***** Dataset records *****

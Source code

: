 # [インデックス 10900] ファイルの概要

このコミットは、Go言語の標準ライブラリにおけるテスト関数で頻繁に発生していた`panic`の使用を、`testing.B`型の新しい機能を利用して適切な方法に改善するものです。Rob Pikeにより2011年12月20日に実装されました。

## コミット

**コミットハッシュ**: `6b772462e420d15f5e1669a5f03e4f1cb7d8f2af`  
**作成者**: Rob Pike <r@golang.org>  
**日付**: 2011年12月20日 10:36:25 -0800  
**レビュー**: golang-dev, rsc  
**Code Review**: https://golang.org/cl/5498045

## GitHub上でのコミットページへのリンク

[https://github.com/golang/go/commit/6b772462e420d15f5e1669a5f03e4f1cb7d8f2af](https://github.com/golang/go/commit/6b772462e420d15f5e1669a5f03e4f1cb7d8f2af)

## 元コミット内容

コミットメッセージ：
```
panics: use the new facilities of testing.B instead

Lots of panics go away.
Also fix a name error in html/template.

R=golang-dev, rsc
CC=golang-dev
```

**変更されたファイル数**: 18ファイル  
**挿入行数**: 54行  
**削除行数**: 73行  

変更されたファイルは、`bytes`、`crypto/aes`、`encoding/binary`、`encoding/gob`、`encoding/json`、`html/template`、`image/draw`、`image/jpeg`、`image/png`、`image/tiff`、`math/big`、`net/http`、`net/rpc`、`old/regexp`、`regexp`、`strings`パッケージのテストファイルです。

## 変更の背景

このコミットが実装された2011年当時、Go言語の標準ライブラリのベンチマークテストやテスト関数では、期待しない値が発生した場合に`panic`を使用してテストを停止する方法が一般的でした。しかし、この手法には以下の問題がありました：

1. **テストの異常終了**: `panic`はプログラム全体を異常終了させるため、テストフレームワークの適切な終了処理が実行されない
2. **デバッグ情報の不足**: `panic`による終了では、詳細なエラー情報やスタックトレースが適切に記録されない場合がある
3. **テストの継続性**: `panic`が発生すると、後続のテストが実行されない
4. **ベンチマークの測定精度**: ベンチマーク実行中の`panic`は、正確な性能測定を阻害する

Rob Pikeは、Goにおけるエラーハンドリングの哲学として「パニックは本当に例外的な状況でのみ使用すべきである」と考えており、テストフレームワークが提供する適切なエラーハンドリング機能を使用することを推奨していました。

*****

Work item:
An exact copy of every line above is what this asks for.

Answer space:
Source code

: # [インデックス 10900] ファイルの概要

このコミットは、Go言語の標準ライブラリにおけるテスト関数で頻繁に発生していた`panic`の使用を、`testing.B`型の新しい機能を利用して適切な方法に改善するものです。Rob Pikeにより2011年12月20日に実装されました。

## コミット

**コミットハッシュ**: `6b772462e420d15f5e1669a5f03e4f1cb7d8f2af`  
**作成者**: Rob Pike <r@golang.org>  
**日付**: 2011年12月20日 10:36:25 -0800  
**レビュー**: golang-dev, rsc  
**Code Review**: https://golang.org/cl/5498045

## GitHub上でのコミットページへのリンク

[https://github.com/golang/go/commit/6b772462e420d15f5e1669a5f03e4f1cb7d8f2af](https://github.com/golang/go/commit/6b772462e420d15f5e1669a5f03e4f1cb7d8f2af)

## 元コミット内容

コミットメッセージ：
```
panics: use the new facilities of testing.B instead

Lots of panics go away.
Also fix a name error in html/template.

R=golang-dev, rsc
CC=golang-dev
```

**変更されたファイル数**: 18ファイル  
**挿入行数**: 54行  
**削除行数**: 73行  

変更されたファイルは、`bytes`、`crypto/aes`、`encoding/binary`、`encoding/gob`、`encoding/json`、`html/template`、`image/draw`、`image/jpeg`、`image/png`、`image/tiff`、`math/big`、`net/http`、`net/rpc`、`old/regexp`、`regexp`、`strings`パッケージのテストファイルです。

## 変更の背景

このコミットが実装された2011年当時、Go言語の標準ライブラリのベンチマークテストやテスト関数では、期待しない値が発生した場合に`panic`を使用してテストを停止する方法が一般的でした。しかし、この手法には以下の問題がありました：

1. **テストの異常終了**: `panic`はプログラム全体を異常終了させるため、テストフレームワークの適切な終了処理が実行されない
2. **デバッグ情報の不足**: `panic`による終了では、詳細なエラー情報やスタックトレースが適切に記録されない場合がある
3. **テストの継続性**: `panic`が発生すると、後続のテストが実行されない
4. **ベンチマークの測定精度**: ベンチマーク実行中の`panic`は、正確な性能測定を阻害する

Rob Pikeは、Goにおけるエラーハンドリングの哲学として「パニックは本当に例外的な状況でのみ使用すべきである」と考えており、テストフレームワークが提供する適切なエラーハンドリング機能を使用することを推奨していました。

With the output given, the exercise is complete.